The number of people over the age of 60 getting divorced has risen since the 1990s. According to the Office of National Statistics (ONS), in 2012 the largest percentage increase in the number of marriages between 2011 and 2012 was for men and women aged 65 and 69 rising by 25% and 21% respectively. The recent marriage of Rupert Murdoch and Jerry Hall seems to be following the trend.
When you get married, any Will you currently have will be revoked unless it is drafted specifically anticipating that future marriage. This might not be too concerning on a first marriage when you may want your partner to automatically inherit everything but on a second marriage this may cause some problems.
For example, children from previous relationships may lose out and may have to go through the Courts to make a claim on your Estate. This could be a costly and frustrating process. Under the rules of Intestacy (which is how an Estate is distributed when there is no valid Will) if the value of an Estate is under £250,000 then the surviving spouse will automatically inherit everything.

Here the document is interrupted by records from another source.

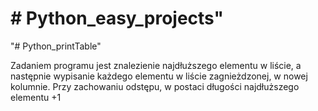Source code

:# # Python_easy_projects"
"# Python_printTable" 

Zadaniem programu jest znalezienie najdłuższego elementu w liście,
a następnie wypisanie każdego elementu w liście zagnieżdzonej, w nowej
kolumnie. Przy zachowaniu odstępu, w postaci długości najdłuższego
elementu +1
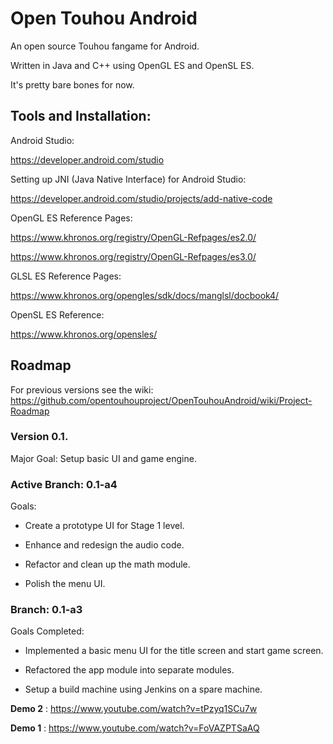 # Open Touhou Android

An open source Touhou fangame for Android.

Written in Java and C++ using OpenGL ES and OpenSL ES.

It's pretty bare bones for now.

## Tools and Installation:

Android Studio: 

https://developer.android.com/studio

Setting up JNI (Java Native Interface) for Android Studio: 

https://developer.android.com/studio/projects/add-native-code

OpenGL ES Reference Pages:

https://www.khronos.org/registry/OpenGL-Refpages/es2.0/

https://www.khronos.org/registry/OpenGL-Refpages/es3.0/

GLSL ES Reference Pages:

https://www.khronos.org/opengles/sdk/docs/manglsl/docbook4/

OpenSL ES Reference:

https://www.khronos.org/opensles/

## Roadmap

For previous versions see the wiki: https://github.com/opentouhouproject/OpenTouhouAndroid/wiki/Project-Roadmap

### Version 0.1.

Major Goal: Setup basic UI and game engine.

### Active Branch: 0.1-a4

Goals:

- Create a prototype UI for Stage 1 level.

- Enhance and redesign the audio code.

- Refactor and clean up the math module.

- Polish the menu UI. 

### Branch: 0.1-a3

Goals Completed: 

- Implemented a basic menu UI for the title screen and start game screen.

- Refactored the app module into separate modules.

- Setup a build machine using Jenkins on a spare machine.

**Demo 2** : https://www.youtube.com/watch?v=tPzyq1SCu7w

**Demo 1** : https://www.youtube.com/watch?v=FoVAZPTSaAQ
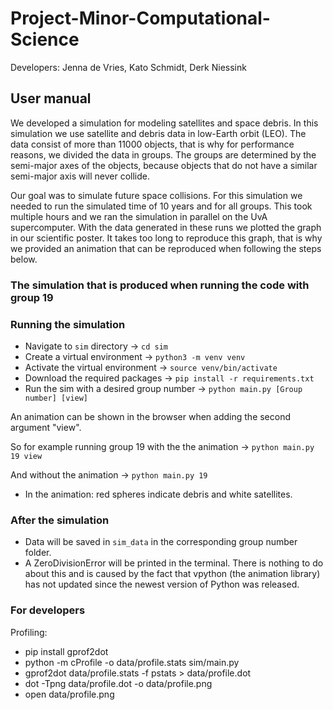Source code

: # Project-Minor-Computational-Science
Developers: Jenna de Vries, Kato Schmidt, Derk Niessink

## User manual

We developed a simulation for modeling satellites and space debris. In this
simulation we use satellite and debris data in low-Earth orbit (LEO). The data
consist of more than 11000 objects, that is why for performance reasons, we
divided the data in groups. The groups are determined by the semi-major axes of
the objects, because objects that do not have a similar semi-major axis will
never collide.

Our goal was to simulate future space collisions. For this simulation we needed 
to run the simulated time of 10 years and for all groups. This took multiple hours
and we ran the simulation in parallel on the UvA supercomputer. With the data
generated in these runs we plotted the graph in our scientific poster. It takes
too long to reproduce this graph, that is why we provided an animation that can
be reproduced when following the steps below.

### The simulation that is produced when running the code with group 19


### Running the simulation

* Navigate to `sim` directory -> `cd sim`
* Create a virtual environment -> `python3 -m venv venv`
* Activate the virtual environment -> `source venv/bin/activate`
* Download the required packages -> `pip install -r requirements.txt`
* Run the sim with a desired group number -> `python main.py [Group number] [view]`

An animation can be shown in the browser when adding the second argument "view".

So for example running group 19 with the the animation -> `python main.py 19 view`

And without the animation                             -> `python main.py 19`

* In the animation: red spheres indicate debris and white satellites.

### After the simulation

* Data will be saved in `sim_data` in the corresponding group number folder.
* A ZeroDivisionError will be printed in the terminal. There is nothing to do
about this and is caused by the fact that vpython (the animation library) has not
updated since the newest version of Python was released.

### For developers

Profiling:
* pip install gprof2dot
* python -m cProfile -o data/profile.stats sim/main.py
* gprof2dot data/profile.stats -f pstats > data/profile.dot
* dot -Tpng data/profile.dot -o data/profile.png
* open data/profile.png
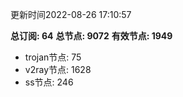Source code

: 更新时间2022-08-26 17:10:57

**总订阅: 64**
**总节点: 9072**
**有效节点: 1949**
- trojan节点: 75
- v2ray节点: 1628
- ss节点: 246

If it is over £250,000 the surviving spouse will get the first £250,000 (this includes property) together with the interest on that sum from the date of death and half of the remaining assets. The surviving children will get the other half.
As another example, if you have previously been widowed and subsequently re-marry you may lose out on benefiting from your late spouse’s nil rate band. This is currently set at £325,000 per person. If you leave everything to your spouse then on the second death there is the chance to have twice that amount available as a tax free sum against the Estate. However, some simple tax planning by using a nil rate band discretionary trust could help you preserve your first spouse’s nil rate band so that it can be utilised and allow for flexibility for your Executors/Trustees.
Both of these situations can be easily avoided but it does involve the less than romantic visit to your solicitor for some advice on your particular situation. In any event, whatever your marital status, it is incredibly important to have a Will drawn up to ensure that your Estate passes to the beneficiaries you choose in the most tax efficient way possible.